As I mentioned already, without p2p there is no way to improve the situation. Mirrorselect measures a network, while mirrors are slow becase they are overloaded. But, if people select a better mirror and altogether switch to it - the new one will be dead in no time. We need a way when emerge will choose the mirror from the list *dynamically* after getting the health report of briefly measured performance of all mirror servers and statically published on the web. That's the way to distribute the load smoothly.

Perhaps, emerge should adopt smarter way of measuring the current download performance and switching from mirror to mirror. However, how will it help with "emerge rsync" without rsyncing to temporary stage-area? If "emerge rsync" will be aborted you'll end up with a broken tree - what could be worse? Syncing the tree must be smarter.

Another way to improve the situation is to adapt something better than rsync, something transaction-log-replication based. And even with CVS it is possible (loginfo, commitinfo and similar hooks). But unfortunately many developers are addicted to rsync. So, no way we can change anything here.

I may look like I am wasting time of busy people. However, once the popularity of Gentoo will grow the problem we discuss today will kill many mirrors and it will make many new Gentooers very frustrated. I suggest it's better to think and to do something about it now rather then when it will be too late.

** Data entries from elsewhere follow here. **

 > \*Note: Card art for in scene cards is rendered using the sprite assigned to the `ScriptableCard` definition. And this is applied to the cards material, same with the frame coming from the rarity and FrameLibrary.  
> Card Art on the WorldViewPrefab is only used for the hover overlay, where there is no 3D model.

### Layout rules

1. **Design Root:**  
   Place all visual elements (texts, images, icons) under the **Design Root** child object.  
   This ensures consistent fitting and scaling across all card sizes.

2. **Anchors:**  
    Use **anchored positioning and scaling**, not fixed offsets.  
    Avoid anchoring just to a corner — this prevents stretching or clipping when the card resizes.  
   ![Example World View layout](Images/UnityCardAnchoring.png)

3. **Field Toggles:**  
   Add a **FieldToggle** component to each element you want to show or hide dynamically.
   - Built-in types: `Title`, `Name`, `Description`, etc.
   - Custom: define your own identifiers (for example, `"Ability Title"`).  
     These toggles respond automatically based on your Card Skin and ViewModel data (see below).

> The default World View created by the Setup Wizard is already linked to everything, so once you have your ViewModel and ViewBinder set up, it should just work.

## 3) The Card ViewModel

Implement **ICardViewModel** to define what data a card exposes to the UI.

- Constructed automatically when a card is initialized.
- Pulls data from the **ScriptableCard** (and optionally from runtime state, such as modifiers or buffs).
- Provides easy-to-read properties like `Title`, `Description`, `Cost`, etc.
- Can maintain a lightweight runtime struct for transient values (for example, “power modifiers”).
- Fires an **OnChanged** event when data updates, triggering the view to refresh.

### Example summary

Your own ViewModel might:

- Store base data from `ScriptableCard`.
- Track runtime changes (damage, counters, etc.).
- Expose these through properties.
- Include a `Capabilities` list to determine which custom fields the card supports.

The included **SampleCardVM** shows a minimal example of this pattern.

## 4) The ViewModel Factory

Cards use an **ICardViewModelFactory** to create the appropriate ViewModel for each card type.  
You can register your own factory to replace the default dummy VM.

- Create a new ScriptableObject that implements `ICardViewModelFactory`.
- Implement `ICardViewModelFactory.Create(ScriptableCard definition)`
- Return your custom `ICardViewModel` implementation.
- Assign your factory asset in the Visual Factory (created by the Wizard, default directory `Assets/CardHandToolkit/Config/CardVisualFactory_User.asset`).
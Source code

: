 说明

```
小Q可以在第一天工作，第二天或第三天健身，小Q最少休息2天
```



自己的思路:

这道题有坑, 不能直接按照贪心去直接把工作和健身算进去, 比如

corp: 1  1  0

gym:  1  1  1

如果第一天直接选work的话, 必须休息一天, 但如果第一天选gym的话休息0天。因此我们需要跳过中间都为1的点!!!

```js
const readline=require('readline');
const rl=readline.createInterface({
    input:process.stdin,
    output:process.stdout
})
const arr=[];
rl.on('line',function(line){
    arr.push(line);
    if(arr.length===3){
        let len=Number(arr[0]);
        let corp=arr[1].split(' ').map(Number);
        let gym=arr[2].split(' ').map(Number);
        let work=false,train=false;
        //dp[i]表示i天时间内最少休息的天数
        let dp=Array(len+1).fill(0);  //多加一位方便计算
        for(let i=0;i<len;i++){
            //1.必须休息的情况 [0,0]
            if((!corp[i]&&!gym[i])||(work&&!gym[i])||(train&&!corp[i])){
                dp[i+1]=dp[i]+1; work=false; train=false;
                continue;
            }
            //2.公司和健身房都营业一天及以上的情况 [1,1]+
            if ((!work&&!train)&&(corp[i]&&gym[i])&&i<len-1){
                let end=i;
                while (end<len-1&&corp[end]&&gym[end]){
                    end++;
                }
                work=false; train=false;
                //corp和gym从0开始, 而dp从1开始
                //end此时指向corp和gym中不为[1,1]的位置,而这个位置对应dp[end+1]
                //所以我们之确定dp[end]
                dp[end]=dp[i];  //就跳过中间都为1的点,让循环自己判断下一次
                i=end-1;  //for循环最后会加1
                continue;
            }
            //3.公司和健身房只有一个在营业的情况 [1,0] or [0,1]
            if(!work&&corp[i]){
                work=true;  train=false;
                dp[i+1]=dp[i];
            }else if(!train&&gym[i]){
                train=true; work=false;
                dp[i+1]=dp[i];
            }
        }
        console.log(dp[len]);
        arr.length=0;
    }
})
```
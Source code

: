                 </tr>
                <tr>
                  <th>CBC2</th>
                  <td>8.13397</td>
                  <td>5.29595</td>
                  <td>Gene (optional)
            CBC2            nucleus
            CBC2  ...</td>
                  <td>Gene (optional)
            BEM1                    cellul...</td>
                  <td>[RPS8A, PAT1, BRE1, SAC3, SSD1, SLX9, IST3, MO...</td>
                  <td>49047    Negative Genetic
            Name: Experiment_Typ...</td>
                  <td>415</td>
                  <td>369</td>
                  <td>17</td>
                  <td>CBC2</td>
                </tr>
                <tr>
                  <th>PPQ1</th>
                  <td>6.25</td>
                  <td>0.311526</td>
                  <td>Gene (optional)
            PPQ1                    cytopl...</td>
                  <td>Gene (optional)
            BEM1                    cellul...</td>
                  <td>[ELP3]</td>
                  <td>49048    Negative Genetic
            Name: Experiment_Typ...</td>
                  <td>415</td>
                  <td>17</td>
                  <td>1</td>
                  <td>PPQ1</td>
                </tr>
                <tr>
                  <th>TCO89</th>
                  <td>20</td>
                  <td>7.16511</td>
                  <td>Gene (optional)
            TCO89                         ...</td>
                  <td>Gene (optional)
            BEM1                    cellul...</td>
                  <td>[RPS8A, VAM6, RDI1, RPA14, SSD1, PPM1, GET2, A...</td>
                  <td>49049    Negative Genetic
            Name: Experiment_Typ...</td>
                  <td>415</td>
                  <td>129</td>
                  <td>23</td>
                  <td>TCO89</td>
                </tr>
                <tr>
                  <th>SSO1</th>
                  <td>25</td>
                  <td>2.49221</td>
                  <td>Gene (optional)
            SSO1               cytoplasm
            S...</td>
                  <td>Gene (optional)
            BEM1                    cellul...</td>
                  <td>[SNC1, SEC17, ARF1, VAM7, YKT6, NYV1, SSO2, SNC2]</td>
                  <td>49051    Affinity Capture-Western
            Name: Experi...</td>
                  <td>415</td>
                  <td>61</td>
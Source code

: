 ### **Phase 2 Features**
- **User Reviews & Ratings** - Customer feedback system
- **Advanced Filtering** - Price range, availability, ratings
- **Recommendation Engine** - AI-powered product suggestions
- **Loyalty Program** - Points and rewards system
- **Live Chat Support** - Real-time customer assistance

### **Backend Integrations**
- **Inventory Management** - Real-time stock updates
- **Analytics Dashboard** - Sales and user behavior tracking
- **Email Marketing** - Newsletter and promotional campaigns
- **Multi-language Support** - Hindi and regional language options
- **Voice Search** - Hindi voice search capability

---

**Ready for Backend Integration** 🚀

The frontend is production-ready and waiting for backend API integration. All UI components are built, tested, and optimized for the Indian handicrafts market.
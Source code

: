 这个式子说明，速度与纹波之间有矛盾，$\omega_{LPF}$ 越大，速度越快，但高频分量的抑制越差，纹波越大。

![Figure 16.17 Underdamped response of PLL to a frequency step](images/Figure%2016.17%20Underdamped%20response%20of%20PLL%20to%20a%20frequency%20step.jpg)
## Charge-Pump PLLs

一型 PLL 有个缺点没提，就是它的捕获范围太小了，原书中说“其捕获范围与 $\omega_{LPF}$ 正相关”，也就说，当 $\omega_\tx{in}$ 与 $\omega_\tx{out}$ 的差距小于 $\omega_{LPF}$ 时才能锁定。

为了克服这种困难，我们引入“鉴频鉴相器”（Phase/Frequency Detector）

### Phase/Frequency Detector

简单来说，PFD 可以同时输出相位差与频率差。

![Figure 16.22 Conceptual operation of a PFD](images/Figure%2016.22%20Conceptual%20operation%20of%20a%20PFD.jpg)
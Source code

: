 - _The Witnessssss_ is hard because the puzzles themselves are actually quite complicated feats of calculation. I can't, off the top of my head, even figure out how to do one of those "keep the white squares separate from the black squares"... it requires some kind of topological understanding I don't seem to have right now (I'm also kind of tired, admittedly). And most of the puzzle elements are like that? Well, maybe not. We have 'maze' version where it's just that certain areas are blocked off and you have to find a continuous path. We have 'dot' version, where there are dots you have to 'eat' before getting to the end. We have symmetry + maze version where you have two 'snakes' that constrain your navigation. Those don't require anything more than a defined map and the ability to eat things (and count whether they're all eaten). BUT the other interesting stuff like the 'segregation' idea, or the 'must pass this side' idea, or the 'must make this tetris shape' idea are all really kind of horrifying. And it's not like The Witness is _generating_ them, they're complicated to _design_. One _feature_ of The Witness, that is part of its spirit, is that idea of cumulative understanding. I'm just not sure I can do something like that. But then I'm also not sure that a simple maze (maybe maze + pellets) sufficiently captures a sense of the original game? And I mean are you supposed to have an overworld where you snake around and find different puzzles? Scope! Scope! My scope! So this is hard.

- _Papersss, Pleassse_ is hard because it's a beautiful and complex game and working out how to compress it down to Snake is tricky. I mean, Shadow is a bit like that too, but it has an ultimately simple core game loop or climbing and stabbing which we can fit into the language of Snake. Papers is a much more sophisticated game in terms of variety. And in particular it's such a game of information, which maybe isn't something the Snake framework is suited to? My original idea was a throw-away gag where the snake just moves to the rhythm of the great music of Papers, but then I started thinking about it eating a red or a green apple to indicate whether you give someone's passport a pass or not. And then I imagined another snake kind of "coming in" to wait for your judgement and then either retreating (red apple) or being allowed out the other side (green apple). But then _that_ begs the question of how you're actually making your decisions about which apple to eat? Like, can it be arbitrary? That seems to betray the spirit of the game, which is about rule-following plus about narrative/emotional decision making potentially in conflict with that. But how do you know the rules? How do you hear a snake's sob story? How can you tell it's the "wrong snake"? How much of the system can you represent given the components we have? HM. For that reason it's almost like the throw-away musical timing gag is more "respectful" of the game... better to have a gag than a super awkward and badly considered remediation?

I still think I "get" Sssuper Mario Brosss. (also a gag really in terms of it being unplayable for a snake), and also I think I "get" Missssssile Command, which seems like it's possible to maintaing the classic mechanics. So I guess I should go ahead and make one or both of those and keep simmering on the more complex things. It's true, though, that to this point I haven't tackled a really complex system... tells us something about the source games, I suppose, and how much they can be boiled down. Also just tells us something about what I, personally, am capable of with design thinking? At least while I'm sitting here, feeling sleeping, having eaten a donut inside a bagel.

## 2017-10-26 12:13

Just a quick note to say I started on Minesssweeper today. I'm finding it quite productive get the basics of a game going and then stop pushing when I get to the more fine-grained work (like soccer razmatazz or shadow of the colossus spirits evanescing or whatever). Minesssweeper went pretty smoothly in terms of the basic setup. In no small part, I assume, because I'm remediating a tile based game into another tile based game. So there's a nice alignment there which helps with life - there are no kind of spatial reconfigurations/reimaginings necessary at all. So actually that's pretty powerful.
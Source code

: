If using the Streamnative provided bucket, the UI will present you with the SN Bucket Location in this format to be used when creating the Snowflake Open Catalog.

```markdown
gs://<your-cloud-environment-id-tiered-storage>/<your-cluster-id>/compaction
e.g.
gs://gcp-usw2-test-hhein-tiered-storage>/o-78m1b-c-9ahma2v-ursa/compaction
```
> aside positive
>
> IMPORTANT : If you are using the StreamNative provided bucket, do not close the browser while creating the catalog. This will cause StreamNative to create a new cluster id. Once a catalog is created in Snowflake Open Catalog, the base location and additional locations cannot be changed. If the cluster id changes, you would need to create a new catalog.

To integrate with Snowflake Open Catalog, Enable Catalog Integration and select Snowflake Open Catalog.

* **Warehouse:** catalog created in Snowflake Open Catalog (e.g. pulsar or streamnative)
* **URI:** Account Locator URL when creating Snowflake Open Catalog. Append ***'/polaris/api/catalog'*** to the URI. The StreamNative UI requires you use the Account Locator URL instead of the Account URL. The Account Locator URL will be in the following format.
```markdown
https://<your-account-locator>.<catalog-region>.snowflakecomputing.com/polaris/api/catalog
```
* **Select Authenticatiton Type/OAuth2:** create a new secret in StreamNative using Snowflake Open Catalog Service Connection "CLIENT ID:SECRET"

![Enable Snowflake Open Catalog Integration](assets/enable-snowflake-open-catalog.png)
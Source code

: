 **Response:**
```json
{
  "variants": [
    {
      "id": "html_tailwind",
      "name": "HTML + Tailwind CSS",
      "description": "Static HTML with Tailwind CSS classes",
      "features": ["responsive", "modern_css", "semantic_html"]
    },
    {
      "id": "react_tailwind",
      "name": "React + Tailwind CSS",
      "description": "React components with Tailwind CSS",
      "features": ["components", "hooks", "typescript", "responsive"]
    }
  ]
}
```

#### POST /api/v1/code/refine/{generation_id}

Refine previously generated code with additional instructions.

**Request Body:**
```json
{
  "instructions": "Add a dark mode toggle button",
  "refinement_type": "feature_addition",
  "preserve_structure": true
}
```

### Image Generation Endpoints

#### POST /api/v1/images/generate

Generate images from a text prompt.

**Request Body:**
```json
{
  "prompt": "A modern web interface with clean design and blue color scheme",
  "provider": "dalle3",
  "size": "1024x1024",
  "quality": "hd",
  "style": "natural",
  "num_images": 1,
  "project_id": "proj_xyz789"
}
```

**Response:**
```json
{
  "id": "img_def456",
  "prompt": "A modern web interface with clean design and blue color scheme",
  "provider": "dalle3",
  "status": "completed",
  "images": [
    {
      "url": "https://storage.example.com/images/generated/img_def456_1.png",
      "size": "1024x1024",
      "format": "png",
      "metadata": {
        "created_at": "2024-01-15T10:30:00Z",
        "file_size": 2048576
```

All other distros do not have such a problem. Most of other Linux distros are not source code based and/or they don't rsync. FreeBSD user base is very small, besides, more stable FreeBSDers do not sync twice a day as we do

ferringb · Retired Dev Joined: 03 Apr 2003 Posts: 357

Genone · Posted: Wed Jun 04, 2003 9:15 pm Post subject:

Sorry, haven't read all posts so maybe this is old information, but if my memory is right carpaski is working on some bittorrent stuff for portage (or wanted to). On the other hand, my memory is very vague :wink:

But at least on the -dev list there were some positive dev-opinions on that issue.